Walimai
Leyendo una entrada de Ana en la bitácora Alas y Balas, he recordado lo mucho que me impactó un cuento de Isabel Allende, incluido en el libro Cuentos de Eva Luna. Lo traigo hasta aquí, aunque sólo sea un trozo, porque es largo. Merece la pena, aunque es bastante duro:
...Me llevaron a trabajar con los caucheros, donde había muchos hombres de otras tribus, a quienes habían vestido con pantalones y obligaban a trabajar, sin considerar para nada sus deseos. El caucho requiere mucha dedicación y no había suficiente gente por esos lados, por eso debían traernos a la fuerza. Ése fue un período sin libertad y no quiero hablar de ello. Me quedé solo para ver si aprendía algo, pero desde el principio supe que iba a regresar donde los míos. Nadie puede retener por mucho tiempo a un guerrero contra su voluntad.

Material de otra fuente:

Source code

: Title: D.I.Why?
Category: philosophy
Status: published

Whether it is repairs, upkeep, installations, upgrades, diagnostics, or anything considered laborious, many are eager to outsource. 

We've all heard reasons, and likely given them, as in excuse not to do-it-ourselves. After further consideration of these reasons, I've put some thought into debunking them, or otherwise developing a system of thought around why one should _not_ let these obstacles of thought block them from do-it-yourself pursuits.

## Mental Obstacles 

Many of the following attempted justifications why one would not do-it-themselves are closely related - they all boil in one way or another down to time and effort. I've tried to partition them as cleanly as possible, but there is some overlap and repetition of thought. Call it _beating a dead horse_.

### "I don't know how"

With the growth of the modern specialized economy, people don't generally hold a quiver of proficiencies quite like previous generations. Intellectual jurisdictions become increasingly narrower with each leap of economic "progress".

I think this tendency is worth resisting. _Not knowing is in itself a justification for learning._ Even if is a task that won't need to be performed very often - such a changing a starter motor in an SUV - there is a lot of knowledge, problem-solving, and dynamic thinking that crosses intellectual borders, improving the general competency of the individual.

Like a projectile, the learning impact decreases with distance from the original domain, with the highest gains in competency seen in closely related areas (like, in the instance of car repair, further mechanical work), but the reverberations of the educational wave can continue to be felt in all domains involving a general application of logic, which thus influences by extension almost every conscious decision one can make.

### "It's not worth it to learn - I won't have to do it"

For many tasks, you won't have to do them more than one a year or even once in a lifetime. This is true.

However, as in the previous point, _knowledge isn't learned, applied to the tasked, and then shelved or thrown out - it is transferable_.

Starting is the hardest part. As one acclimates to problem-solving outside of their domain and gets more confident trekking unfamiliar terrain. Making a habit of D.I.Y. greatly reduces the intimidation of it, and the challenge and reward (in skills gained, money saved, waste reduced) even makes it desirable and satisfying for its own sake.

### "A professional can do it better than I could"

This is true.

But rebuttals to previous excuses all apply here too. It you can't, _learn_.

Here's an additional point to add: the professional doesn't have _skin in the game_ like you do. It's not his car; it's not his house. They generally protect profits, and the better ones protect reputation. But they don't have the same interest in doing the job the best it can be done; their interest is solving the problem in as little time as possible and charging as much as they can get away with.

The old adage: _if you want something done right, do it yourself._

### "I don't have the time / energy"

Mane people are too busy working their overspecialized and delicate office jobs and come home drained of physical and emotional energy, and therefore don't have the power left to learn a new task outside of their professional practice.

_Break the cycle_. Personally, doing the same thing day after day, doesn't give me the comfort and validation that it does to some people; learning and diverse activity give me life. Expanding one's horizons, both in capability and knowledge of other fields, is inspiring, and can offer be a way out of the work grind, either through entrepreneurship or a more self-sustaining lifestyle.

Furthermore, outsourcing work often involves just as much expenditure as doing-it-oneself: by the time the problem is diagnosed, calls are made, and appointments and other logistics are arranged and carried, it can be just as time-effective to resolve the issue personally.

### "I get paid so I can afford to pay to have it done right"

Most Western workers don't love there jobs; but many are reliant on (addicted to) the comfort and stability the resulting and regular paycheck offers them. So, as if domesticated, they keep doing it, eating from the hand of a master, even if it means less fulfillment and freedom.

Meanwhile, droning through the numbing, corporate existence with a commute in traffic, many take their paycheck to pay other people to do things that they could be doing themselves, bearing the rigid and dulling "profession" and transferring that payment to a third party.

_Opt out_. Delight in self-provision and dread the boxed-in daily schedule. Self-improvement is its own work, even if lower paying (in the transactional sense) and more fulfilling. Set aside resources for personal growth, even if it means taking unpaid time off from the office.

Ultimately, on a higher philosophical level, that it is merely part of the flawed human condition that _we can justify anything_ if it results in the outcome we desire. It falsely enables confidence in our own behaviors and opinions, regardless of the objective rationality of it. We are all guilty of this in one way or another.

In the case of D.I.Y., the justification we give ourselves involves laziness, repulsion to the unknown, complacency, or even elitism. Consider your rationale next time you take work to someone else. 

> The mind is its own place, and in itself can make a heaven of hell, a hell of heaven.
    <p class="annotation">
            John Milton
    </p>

Se trabajaba de sol a sol, algunos sangrando a los árboles para quitarles gota a gota la vida, otros cocinando el líquido recogido para espesarlo y convertirlo en grandes bolas. El aire libre estaba enfermo con el olor de la goma quemada y el aire en los dormitorios comunes lo estaba con el sudor de los hombres. En ese lugar nunca pude respirar a fondo. Nos daban de comer maíz, plátano y el extraño contenido de unas latas, que jamás probé porque nada bueno para los humanos puede crecer en unos tarros. En un extremo del cmapamento habían instalado una choza grande donde mantenían a las mujeres. Después de dos semanas trabajando con el caucho, el capataz me entregó un trozo de papel y me mandó con ellas. También me dio una taza de licor, que yo volqué en el suelo, porque he visto cómo esa agua destruye la prudencia. Hice la fila, con todos los demás. Yo era el último y cuando me tocó entrar en la choza, el sol ya se había puesto y comenzaba la noche, con su estrépito de sapos y loros.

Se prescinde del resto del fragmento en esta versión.